Le deuxième point est facile à mettre en place : demandez à suivre une formation intensive de deux à quatre semaines, qui coûtera cher à l’entreprise, mais dont vous montrerez qu’elle peut lui apporter énormément. Après que vous ayez suivi cette formation, il sera beaucoup plus difficile pour l’entreprise de vous laisser partir, étant donné l’investissement qu’elle aura réalisé pour vous.

Pour le premier point, il vaut mieux y aller doucement : plutôt que de déclarer abruptement votre souhait de passer au télétravail, faites-vous porter malade pendant deux ou trois jours. Et pendant ces quelques jours, travaillez de chez vous en utilisant la loi du 20/80, la loi de Parkinson et en évitant comme la peste les interruptions – ce qui est beaucoup plus facile chez soi qu’au bureau – pour augmenter de manière très importante votre productivité et pour en faire plus de chez vous que ce que vous auriez fait au bureau. En gros, doublez votre rendement et faites en sorte que votre chef le remarque. Si vous avez besoin d’avoir accès à votre ordinateur de bureau – si des logiciels spécifiques sont installés dessus par exemple, ou si vous devez avoir accès à des documents stockés sur le serveur sécurisé de l’entreprise – utilisez un logiciel comme Teamviewer ou Crossloop pour y accéder de votre ordinateur personnel.

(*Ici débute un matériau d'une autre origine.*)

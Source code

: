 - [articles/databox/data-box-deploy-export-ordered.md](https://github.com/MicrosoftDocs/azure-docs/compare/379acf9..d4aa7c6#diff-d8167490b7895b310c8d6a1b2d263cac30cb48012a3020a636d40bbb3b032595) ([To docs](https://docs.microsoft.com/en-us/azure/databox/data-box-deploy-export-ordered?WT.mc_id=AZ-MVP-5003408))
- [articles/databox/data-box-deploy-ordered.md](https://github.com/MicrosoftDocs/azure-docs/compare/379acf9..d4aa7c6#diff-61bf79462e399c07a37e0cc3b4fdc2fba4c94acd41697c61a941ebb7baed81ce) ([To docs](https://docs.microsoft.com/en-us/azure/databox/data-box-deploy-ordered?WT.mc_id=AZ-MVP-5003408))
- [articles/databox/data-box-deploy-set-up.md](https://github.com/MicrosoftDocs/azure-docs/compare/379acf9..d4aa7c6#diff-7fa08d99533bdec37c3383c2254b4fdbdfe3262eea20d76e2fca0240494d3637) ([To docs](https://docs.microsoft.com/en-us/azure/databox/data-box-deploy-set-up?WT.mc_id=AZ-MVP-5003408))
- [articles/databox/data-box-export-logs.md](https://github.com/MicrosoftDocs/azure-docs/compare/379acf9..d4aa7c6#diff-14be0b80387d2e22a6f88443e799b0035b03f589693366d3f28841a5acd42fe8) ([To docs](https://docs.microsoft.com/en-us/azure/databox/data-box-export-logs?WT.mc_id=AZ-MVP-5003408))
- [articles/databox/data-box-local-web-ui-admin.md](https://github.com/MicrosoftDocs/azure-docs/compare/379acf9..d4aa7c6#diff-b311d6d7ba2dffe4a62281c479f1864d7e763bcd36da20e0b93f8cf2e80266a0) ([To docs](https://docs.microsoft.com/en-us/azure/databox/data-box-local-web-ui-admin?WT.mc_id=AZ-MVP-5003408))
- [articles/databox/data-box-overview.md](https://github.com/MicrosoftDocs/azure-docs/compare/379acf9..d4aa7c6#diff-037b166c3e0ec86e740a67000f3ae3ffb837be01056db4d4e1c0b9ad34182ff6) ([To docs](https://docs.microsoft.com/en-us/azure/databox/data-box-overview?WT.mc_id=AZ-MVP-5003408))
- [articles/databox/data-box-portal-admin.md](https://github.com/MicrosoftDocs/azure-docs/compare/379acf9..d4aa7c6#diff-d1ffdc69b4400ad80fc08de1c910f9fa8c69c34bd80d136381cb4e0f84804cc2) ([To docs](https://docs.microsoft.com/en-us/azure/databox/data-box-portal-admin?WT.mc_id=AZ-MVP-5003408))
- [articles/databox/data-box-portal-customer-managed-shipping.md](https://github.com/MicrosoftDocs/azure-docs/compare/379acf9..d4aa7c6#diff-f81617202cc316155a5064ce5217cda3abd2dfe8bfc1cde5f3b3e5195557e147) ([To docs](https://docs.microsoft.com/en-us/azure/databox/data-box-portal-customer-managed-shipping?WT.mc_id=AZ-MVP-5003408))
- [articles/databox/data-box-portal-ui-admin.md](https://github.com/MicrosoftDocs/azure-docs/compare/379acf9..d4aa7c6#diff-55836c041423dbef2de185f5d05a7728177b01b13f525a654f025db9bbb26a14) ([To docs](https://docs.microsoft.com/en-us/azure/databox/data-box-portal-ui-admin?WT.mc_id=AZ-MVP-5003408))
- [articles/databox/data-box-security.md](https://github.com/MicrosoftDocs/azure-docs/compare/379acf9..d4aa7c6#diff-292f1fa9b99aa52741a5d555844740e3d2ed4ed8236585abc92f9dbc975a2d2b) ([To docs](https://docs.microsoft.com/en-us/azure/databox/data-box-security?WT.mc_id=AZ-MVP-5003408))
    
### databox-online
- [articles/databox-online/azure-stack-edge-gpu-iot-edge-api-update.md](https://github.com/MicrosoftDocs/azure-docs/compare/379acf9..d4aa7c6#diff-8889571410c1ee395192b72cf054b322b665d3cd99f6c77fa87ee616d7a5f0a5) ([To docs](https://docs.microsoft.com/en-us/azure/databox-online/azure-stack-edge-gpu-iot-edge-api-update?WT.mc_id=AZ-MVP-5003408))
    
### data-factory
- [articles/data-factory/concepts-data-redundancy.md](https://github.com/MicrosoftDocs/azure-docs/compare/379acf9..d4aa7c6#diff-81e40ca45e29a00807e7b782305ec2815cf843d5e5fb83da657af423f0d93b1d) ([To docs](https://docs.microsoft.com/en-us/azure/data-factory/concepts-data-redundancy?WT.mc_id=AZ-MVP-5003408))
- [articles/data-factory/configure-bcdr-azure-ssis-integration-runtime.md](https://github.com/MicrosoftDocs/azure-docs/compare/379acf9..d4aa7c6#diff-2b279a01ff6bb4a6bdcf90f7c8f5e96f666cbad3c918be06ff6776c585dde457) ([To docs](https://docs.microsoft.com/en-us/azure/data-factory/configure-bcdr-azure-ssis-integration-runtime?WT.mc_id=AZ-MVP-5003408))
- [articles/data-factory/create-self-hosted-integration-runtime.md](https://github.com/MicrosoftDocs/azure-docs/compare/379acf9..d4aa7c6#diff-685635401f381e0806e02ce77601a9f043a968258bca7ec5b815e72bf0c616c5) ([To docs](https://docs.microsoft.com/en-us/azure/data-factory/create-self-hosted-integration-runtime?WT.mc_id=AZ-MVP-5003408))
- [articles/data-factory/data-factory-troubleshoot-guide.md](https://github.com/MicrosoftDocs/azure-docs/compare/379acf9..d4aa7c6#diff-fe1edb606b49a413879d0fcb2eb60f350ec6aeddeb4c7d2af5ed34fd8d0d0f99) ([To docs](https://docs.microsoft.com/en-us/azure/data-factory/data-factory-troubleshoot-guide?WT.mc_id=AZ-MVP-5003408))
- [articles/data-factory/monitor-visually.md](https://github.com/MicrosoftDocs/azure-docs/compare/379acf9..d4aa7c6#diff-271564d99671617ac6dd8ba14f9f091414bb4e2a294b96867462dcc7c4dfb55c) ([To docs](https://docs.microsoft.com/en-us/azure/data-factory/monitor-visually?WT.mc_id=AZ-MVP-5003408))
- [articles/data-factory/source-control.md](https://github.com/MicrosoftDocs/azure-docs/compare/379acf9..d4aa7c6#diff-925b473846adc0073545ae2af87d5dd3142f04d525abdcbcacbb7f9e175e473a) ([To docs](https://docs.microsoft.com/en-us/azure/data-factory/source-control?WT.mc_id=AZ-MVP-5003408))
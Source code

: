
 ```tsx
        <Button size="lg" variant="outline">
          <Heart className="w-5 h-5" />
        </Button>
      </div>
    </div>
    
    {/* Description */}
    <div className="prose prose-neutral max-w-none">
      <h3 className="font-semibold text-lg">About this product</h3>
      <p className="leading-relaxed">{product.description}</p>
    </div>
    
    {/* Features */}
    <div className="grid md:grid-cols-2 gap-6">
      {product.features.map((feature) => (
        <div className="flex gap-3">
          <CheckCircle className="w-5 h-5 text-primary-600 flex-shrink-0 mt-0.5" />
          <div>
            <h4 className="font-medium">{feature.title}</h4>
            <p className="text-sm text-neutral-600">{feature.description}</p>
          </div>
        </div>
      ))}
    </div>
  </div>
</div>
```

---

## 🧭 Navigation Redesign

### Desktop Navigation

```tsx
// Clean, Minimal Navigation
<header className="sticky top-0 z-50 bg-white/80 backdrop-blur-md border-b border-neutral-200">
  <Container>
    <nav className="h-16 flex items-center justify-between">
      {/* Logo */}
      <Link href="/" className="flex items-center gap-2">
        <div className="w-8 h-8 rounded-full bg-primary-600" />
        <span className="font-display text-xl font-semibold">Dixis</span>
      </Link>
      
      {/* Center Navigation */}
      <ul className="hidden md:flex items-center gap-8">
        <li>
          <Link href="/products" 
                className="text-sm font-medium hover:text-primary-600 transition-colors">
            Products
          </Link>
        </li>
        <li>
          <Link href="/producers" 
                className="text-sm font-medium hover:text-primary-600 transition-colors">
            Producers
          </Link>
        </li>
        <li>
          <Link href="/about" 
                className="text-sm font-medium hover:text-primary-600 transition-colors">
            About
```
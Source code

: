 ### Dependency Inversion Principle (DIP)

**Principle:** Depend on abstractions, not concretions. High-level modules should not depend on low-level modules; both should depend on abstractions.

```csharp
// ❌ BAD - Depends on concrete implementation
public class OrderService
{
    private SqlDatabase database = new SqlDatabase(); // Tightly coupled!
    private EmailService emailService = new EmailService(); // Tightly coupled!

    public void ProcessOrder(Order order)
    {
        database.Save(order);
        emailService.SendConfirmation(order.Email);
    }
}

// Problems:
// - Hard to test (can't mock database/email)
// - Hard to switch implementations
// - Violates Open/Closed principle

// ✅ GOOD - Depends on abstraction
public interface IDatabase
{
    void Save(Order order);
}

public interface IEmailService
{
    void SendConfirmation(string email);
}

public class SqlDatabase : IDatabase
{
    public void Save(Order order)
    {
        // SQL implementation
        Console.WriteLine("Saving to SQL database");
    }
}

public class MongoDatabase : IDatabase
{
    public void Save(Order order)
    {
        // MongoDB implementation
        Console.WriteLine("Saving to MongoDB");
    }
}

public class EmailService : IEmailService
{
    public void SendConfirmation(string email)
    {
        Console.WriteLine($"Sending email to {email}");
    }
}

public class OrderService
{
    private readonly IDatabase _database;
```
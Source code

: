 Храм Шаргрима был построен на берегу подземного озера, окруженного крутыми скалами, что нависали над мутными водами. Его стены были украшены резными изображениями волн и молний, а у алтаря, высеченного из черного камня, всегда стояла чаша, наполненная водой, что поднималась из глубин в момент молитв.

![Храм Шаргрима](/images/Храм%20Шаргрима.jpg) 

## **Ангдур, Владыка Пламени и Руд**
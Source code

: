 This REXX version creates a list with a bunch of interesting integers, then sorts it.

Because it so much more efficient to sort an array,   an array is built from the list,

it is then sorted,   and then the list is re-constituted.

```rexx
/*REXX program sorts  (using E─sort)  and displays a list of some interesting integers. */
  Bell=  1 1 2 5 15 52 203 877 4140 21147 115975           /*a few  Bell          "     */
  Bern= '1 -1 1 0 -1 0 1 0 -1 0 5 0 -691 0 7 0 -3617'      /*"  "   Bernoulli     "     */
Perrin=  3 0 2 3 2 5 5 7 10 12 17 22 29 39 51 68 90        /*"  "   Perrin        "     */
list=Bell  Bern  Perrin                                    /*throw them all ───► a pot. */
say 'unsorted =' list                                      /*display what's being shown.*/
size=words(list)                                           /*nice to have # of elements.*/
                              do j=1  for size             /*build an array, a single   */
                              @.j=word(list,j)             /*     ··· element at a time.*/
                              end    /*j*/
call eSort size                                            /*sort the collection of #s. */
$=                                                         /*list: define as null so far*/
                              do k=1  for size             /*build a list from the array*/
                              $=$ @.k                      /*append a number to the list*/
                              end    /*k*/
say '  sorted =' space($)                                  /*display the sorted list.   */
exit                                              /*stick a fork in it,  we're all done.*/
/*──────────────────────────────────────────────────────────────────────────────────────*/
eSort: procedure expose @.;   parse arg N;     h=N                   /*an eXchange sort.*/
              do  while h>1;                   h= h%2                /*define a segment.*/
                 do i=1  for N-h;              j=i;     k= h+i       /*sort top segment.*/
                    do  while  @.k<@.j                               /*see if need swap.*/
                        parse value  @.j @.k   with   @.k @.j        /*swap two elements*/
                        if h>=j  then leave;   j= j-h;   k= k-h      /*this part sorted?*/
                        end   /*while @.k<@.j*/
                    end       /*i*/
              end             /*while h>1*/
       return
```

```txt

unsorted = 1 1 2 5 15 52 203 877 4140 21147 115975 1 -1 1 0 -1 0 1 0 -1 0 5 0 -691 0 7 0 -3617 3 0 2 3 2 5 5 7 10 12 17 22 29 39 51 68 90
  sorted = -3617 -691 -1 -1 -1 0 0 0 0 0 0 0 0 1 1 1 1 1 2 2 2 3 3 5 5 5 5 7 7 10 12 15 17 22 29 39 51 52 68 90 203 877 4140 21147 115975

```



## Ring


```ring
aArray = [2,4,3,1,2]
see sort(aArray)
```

Ensuite, préparez un bilan chiffré et argumenté de ces 2-3 jours de travail à domicile. Indiquez concrètement combien de travail vous avez abattu en plus par rapport à une journée de travail normal au bureau. Puis, allez voir votre supérieur. Dites-lui en substance que comme il le sait vous avez été malade, mais que vous avez décidé de prendre sur vous pour travailler de chez vous, et que vous avez été surpris de constater que vous étiez plus productif de chez vous – c’est là que vous sortez vos chiffres et arguments élaborés pendant le bilan. Puis dites-lui qu’à titre d’essai, vous aimeriez travailler le lundi et le mardi de chez vous, pendant 15 jours – ne demandez surtout pas la semaine complète au début. S’il refuse, demandez un jour. S’il refuse encore, mettez votre démission dans la balance – comme l’entreprise vient d’investir une forte quantité de temps et d’argent en vous, votre supérieur y réfléchira à deux fois avant de rester sur son refus.

Une fois que le test est accepté, continuez à utiliser toutes ces techniques de productivité pour faire plus de résultats. Puis négociez 4 jours de télétravail – vous viendrez au bureau le vendredi. Puis, dites que vous voulez allez voir votre famille à l’autre bout du pays, et demandez à ce que la totalité de votre travail soit en télétravail.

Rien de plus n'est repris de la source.